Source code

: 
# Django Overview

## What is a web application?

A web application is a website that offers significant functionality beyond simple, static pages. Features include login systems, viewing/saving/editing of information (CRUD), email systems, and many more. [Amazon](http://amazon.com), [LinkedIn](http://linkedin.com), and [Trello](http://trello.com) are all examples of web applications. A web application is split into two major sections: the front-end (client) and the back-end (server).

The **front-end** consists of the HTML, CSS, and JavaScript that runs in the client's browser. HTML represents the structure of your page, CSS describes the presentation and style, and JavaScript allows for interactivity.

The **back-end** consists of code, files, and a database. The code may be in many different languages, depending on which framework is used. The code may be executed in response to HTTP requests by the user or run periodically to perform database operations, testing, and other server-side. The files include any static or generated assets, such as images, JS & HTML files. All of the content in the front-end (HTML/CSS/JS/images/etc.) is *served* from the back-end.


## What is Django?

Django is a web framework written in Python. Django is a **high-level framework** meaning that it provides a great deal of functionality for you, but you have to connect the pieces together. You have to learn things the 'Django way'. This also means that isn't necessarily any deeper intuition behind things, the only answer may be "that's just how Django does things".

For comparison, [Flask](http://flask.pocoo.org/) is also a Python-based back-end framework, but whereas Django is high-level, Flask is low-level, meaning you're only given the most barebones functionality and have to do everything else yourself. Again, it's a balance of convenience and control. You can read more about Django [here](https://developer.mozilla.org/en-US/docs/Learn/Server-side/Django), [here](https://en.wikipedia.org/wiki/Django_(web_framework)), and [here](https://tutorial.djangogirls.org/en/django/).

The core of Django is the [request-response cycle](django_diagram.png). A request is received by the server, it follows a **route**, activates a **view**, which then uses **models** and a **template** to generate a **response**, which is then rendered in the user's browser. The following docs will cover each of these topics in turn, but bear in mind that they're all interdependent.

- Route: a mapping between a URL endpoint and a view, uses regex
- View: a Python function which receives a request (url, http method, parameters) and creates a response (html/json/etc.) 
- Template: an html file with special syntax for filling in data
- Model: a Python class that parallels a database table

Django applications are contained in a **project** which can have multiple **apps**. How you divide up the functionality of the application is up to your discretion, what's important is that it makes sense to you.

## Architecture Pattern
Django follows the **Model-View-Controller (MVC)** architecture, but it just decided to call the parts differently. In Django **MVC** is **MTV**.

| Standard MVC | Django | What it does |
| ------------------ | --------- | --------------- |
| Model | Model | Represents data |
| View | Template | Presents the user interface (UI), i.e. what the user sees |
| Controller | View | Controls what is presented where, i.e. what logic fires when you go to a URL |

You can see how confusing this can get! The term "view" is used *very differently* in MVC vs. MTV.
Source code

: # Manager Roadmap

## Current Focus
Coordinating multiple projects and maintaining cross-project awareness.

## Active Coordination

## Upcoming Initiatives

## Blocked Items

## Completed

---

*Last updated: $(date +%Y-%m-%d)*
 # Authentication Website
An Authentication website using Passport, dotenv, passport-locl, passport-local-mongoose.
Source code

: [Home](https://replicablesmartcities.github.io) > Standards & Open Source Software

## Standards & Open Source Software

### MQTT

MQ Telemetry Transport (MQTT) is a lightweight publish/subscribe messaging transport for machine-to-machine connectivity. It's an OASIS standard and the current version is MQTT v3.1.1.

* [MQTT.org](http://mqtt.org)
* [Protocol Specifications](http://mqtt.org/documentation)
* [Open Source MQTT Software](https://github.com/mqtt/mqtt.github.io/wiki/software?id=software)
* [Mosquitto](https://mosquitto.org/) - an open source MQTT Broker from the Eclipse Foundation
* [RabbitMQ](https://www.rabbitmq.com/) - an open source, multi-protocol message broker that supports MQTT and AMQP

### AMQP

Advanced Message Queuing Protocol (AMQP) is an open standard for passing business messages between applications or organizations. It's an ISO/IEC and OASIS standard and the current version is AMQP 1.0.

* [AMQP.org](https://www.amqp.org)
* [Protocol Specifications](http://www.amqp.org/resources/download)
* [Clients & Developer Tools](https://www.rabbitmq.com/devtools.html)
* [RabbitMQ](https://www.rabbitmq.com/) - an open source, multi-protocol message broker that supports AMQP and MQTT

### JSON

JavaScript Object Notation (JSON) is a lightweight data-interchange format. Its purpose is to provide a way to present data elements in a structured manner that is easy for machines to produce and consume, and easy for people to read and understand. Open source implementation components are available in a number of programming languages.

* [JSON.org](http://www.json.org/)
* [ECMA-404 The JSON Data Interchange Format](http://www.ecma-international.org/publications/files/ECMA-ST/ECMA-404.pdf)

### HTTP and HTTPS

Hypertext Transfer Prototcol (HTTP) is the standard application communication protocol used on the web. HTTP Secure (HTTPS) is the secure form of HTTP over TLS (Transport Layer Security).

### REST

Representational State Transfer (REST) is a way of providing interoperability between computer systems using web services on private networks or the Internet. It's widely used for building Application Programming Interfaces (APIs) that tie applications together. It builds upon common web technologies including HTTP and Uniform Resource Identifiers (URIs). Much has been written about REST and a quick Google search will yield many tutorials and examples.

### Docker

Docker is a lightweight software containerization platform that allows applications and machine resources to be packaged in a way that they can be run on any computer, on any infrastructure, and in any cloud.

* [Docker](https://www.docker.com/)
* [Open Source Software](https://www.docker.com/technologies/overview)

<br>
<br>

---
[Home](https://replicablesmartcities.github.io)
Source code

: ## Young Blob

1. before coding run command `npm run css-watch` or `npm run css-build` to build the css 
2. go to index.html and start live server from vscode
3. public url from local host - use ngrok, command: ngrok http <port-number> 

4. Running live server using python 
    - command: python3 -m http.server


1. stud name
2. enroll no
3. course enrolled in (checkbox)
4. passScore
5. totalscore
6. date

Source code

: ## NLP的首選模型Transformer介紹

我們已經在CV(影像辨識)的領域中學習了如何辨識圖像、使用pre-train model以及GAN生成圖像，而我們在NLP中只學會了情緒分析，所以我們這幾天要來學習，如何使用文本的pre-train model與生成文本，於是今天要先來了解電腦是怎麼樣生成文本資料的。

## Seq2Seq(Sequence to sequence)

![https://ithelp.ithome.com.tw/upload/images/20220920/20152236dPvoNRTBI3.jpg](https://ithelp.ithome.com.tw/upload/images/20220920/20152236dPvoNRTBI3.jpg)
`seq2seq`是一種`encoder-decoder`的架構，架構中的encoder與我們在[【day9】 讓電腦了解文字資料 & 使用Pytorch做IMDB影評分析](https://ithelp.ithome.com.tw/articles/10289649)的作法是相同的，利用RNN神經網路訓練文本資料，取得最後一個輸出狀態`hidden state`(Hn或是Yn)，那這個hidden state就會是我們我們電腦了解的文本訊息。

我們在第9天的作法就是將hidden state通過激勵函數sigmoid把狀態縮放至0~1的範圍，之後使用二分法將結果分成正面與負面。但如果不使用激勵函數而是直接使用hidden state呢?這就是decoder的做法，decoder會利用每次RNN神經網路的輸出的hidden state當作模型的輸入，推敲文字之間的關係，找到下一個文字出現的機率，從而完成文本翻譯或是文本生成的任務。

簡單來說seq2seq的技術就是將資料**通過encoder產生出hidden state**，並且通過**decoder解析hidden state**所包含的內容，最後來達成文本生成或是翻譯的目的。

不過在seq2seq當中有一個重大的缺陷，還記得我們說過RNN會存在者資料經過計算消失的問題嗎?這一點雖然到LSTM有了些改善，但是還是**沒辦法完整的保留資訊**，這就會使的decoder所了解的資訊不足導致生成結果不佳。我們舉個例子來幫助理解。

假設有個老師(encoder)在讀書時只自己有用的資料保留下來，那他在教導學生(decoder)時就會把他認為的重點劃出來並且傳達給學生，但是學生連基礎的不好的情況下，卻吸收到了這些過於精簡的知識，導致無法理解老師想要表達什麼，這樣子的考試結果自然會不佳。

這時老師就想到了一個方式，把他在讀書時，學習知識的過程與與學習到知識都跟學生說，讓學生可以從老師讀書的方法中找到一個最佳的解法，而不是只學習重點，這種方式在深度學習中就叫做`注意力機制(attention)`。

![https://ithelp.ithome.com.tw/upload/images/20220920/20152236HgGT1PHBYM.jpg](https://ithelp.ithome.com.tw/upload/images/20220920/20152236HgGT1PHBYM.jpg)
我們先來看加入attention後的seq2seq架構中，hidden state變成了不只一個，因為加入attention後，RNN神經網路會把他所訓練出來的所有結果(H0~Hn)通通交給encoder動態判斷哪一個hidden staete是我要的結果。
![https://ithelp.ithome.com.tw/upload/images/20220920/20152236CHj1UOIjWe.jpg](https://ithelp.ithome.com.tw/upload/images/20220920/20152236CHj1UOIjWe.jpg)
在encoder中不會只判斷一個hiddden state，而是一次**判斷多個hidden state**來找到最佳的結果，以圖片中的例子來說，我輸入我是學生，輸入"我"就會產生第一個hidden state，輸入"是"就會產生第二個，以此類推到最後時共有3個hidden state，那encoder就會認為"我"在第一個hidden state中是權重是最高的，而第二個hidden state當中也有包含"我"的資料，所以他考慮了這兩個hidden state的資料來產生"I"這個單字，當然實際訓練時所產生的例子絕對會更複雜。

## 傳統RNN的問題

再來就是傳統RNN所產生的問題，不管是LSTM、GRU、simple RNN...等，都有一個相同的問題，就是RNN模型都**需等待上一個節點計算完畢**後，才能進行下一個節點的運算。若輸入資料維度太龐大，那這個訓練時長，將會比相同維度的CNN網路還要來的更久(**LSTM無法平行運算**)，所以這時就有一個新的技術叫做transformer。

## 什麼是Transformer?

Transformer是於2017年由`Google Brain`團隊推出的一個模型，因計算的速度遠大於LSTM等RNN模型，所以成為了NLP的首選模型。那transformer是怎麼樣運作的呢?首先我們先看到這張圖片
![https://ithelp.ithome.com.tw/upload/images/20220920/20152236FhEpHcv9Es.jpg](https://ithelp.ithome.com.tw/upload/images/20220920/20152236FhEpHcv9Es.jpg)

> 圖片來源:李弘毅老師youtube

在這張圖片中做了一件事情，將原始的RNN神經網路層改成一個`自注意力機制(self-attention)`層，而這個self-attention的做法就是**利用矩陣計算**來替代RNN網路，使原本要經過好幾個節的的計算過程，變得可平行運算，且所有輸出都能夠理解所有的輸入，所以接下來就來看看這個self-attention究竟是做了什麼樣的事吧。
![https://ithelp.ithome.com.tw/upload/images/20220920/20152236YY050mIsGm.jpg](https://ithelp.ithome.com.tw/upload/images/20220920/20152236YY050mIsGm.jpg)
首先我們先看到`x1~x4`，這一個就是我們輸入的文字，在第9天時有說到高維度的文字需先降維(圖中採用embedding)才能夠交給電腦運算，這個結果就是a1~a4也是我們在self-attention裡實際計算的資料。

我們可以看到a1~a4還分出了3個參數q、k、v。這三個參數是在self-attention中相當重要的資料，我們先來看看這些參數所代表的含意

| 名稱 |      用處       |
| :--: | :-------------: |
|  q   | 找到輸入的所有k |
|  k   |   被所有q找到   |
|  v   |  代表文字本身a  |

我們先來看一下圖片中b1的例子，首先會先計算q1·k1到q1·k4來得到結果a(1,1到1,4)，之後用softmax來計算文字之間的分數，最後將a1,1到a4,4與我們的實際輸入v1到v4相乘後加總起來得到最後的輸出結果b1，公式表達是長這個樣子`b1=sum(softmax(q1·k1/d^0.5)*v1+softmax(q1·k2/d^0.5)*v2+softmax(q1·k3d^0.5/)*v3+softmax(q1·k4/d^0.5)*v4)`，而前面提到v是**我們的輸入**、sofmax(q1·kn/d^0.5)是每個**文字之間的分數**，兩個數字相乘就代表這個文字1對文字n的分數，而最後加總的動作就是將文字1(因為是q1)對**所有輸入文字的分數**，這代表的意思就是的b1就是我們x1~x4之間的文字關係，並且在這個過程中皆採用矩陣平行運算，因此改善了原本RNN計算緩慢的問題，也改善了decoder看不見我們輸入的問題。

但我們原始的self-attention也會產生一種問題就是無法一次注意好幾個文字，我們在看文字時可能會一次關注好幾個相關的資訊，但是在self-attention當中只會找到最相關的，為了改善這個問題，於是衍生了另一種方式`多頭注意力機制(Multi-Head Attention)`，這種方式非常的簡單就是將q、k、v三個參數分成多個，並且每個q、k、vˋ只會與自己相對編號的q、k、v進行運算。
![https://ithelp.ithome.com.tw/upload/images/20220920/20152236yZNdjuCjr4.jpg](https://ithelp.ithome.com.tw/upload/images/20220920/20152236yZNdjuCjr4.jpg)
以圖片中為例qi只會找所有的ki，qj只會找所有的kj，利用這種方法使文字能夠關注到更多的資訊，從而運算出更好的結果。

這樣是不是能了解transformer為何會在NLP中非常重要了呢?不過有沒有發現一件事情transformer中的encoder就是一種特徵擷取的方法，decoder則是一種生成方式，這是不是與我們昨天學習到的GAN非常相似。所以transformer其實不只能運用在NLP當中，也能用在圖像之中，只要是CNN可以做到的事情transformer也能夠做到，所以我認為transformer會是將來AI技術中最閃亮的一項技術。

---*---

_Description of the task_: Your answer consists solely of the lines from the top of the records above through the line that contains "A web application is a", each echoed exactly.

_Completed exercise_:
Source code

: 
# Django Overview

## What is a web application?

A web application is a website that offers significant functionality beyond simple, static pages. Features include login systems, viewing/saving/editing of information (CRUD), email systems, and many more. [Amazon](http://amazon.com), [LinkedIn](http://linkedin.com), and [Trello](http://trello.com) are all examples of web applications. A web application is split into two major sections: the front-end (client) and the back-end (server).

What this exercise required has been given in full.